The Ebola epidemic in West Africa is unprecedented. The deadly virus, which passes through contact with bodily fluids and causes severe fever, nausea and hemorrhaging, has not previously been reported in the region, and the current outbreak is the largest on record. Amid fears that infections are widening, the disease has been reported in Guinea, Liberia, Sierra Leone and Nigeria. Since the virus was first reported, in Guinea in March, 672 people have died out of the 1,201 Ebola cases identified, according to the World Health Organization.
There is no sign that the spread is slowing. Last week the virus was reported in Nigeria for the first time. Authorities said a symptomatic man was quarantined immediately upon arrival in Lagos after flying from Monrovia (he has since died). Between July 21 and 23 more than 100 new Ebola cases were reported in Guinea, Liberia and Sierra Leone.
Even front-line responders are falling ill. On July 25, a Liberian doctor infected with Ebola died. The chief doctor combating the disease in Sierra Leone died this week, and two Americans working with the aid organization Samaritan’s Purse in Liberia — one a doctor — have become infected. Of the first 70 Ebola-related deaths reported in Guinea, four were of health workers. While consistent with previous epidemics, illness and deaths among the few health workers available to treat patients is deeply concerning.
The epidemic has highlighted a lack of resources, preparation and infrastructure at both the regional and international levels. In the countries affected by the current epidemic, limited resources are constraining the response to the crisis. All three countries severely hit in the latest outbreak have poor health care infrastructure. In two surveys conducted by Afrobarometer in 2012 and 2013, a large portion of citizens in Guinea (77 percent), Liberia (52 percent) and Sierra Leone (48 percent) said accessing a public health clinic or hospital was difficult. Moreover, those numbers capture only the challenge of reaching a clinic — not the condition of the clinic and whether it is adequately staffed. These countries already struggle with serious health worker shortages. For example, Liberia has just 0.014 doctors per 1,000 people.

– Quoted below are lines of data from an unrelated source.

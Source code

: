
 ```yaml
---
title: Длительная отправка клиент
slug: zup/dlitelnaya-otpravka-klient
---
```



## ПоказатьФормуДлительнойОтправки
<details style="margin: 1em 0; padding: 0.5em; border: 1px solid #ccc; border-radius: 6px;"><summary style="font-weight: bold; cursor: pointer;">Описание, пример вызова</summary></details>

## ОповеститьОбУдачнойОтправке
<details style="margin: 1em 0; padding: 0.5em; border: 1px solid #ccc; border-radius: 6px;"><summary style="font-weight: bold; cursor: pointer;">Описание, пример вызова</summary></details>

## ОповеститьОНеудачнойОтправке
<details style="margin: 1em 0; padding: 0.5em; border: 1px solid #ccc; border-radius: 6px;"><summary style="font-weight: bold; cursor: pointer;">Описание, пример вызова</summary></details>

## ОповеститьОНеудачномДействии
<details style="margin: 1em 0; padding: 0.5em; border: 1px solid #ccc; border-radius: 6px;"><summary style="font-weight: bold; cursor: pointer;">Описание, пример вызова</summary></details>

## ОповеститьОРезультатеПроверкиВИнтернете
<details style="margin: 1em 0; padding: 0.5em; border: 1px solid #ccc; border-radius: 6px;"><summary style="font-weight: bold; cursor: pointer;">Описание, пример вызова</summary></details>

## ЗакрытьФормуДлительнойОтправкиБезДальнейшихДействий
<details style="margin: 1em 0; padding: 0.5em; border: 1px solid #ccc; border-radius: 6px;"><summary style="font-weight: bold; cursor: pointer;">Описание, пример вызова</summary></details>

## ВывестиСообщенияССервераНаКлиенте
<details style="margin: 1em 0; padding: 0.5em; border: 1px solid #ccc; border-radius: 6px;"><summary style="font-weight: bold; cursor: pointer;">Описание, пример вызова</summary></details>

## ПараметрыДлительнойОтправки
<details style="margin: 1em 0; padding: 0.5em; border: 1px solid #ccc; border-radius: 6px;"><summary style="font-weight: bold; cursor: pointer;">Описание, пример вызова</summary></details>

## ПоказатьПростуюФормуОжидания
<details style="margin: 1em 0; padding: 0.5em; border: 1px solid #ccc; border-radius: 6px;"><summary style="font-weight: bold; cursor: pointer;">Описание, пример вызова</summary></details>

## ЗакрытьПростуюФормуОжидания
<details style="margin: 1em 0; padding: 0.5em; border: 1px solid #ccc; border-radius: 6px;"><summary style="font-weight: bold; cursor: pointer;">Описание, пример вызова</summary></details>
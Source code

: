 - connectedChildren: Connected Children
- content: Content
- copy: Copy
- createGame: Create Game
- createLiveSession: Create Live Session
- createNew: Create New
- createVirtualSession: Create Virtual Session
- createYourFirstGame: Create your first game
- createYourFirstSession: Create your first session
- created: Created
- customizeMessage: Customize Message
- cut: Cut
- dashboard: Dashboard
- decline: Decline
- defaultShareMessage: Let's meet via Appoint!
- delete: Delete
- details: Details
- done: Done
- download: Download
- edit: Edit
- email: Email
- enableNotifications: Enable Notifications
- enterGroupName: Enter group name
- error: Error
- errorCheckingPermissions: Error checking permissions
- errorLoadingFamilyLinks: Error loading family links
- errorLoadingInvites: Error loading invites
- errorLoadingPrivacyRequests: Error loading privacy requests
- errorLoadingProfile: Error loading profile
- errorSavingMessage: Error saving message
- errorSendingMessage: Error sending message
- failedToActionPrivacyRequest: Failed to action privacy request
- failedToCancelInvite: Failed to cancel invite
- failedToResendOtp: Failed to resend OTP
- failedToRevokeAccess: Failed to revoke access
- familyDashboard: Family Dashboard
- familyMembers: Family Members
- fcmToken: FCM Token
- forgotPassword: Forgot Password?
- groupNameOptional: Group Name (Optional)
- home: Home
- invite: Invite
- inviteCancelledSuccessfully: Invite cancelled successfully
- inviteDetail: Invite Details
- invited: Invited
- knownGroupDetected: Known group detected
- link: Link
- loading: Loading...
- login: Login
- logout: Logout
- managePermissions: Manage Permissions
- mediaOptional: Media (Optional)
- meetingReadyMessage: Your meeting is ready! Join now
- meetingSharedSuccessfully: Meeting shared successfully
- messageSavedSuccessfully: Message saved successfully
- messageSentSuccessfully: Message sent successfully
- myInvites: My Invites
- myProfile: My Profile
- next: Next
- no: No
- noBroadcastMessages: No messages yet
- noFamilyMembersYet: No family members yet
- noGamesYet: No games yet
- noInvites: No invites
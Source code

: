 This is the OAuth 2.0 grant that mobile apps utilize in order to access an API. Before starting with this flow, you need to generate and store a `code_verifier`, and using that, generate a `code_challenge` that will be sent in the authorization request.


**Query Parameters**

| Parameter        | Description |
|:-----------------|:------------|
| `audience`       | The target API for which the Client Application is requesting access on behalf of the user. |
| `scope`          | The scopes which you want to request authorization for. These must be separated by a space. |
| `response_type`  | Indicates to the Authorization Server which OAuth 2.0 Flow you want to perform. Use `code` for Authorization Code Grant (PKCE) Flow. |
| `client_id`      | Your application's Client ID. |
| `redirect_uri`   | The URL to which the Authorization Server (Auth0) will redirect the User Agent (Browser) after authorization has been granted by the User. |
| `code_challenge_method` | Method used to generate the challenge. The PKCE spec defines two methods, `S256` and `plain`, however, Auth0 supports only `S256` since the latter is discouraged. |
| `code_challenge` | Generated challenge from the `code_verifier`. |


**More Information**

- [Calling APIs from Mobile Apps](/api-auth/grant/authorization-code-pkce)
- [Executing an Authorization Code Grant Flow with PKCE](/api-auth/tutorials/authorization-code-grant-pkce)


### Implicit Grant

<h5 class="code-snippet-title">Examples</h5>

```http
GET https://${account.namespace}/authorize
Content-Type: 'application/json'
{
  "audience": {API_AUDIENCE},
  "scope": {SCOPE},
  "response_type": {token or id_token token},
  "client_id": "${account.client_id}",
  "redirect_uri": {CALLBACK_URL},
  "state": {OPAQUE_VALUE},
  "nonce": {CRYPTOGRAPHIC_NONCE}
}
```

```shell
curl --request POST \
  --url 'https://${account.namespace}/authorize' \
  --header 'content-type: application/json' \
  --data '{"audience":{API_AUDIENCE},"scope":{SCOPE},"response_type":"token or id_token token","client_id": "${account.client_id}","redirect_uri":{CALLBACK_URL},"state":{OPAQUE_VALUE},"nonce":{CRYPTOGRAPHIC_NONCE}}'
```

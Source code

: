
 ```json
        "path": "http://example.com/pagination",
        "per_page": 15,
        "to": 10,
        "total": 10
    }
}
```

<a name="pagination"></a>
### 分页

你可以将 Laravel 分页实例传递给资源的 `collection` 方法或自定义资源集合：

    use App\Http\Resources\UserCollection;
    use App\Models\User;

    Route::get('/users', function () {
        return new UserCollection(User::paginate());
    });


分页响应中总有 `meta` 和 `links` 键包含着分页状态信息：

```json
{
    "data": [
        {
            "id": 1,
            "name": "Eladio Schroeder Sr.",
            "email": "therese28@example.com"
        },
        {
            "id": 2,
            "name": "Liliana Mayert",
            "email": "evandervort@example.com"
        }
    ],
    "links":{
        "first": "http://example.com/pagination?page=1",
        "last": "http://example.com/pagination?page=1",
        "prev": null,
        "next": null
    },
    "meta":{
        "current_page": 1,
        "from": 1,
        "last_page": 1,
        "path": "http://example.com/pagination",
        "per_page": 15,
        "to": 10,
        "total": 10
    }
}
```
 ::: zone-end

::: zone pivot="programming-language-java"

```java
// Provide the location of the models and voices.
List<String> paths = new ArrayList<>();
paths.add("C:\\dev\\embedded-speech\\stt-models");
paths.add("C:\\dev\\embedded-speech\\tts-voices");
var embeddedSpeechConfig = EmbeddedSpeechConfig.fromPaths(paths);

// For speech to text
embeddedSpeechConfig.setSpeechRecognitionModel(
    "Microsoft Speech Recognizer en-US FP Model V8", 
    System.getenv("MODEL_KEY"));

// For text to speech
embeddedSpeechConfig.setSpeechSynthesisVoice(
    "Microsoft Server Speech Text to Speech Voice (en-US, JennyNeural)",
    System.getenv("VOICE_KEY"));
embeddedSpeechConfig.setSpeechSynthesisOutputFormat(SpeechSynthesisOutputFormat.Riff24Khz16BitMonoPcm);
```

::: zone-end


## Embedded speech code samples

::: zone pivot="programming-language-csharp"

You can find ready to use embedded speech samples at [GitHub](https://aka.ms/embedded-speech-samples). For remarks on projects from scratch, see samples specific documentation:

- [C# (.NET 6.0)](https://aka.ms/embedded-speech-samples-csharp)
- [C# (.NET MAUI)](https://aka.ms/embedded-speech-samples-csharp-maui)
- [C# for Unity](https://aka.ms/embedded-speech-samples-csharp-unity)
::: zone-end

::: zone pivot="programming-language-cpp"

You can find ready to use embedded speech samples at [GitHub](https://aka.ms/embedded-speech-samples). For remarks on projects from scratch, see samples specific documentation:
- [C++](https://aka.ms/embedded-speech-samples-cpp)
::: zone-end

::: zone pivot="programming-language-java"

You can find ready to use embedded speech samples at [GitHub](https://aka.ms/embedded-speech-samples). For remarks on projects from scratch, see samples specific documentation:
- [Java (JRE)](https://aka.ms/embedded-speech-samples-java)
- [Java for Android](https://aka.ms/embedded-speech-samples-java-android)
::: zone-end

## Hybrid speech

Consequently, in responding to the latest Ebola outbreak these countries had to rely on assistance from international agencies including technical expertise, equipment, supplies and medical personnel. But even international agencies are stretched; the medical organization Doctors Without Borders (Médecins Sans Frontières, or MSF) has called on the international community to provide more resources, repeatedly warning that it has reached the limit of its capacity to provide care.
The world, in short, is being told that it is not up to the task of responding to this epidemic. Closer study should provide valuable lessons for resolving the crisis and preventing future outbreaks.
People who are navigating the epidemic are — unsurprisingly — frightened, mistrustful and upset. Ebola is deadly and has no vaccine or cure. The context of weak public health care provision means people have limited experience with formal health care. In some areas the infusion of health workers from abroad (or domestic health workers from other parts of the country) has fueled rumors that the plague came with the medical personnel treating the infected. People are fearful and suspicious of medical staff working in clinics where they have watched many ill people enter and few leave. It doesn’t help that health workers must don head-to-toe protective suits.
There are a number of other challenges complicating government response in the short run. First, the epidemic is spread out across multiple regions in the three countries severely affected and has required coordination across a myriad of domestic and international agencies. Second, without a clearly defined leader in global health governance, it is difficult for international health agencies to motivate domestic government responses. Third, because of the cross-border nature of the current epidemic, eradicating Ebola will be successful only if all the three countries — and international partners — respond effectively.
Border closures and the shutting down of hospitals underscore the governments’ inability to respond to the epidemic. Were the state better equipped to deal with the outbreak, anyone coming into contact with a presumed or confirmed case could be identified and isolated. The severe health worker shortage impedes capacity to do so.
Given the shortage of health workers, it is imperative that governments protect the few responders they have on the front lines. Failure to provide health workers with protective gear and adequate pay undermines the ability to curb the spread of the virus. The infection of health care providers reduces the number of personnel available to treat patients, but there are also follow-on impacts: Health workers will be wary of going to work, for example. For example, lab technicians went on strike in mid-July after the government failed to follow through on promised hazard pay for those working at Sierra Leone’s only Ebola-testing facility.
Governments cannot effectively ramp up their capacity to provide care overnight — particularly not during the throes of the worst Ebola epidemic. But they can improve their response by providing for those who are on the front lines and by shunning dramatic but empty gestures such as criminalization of health care avoidance or border closures.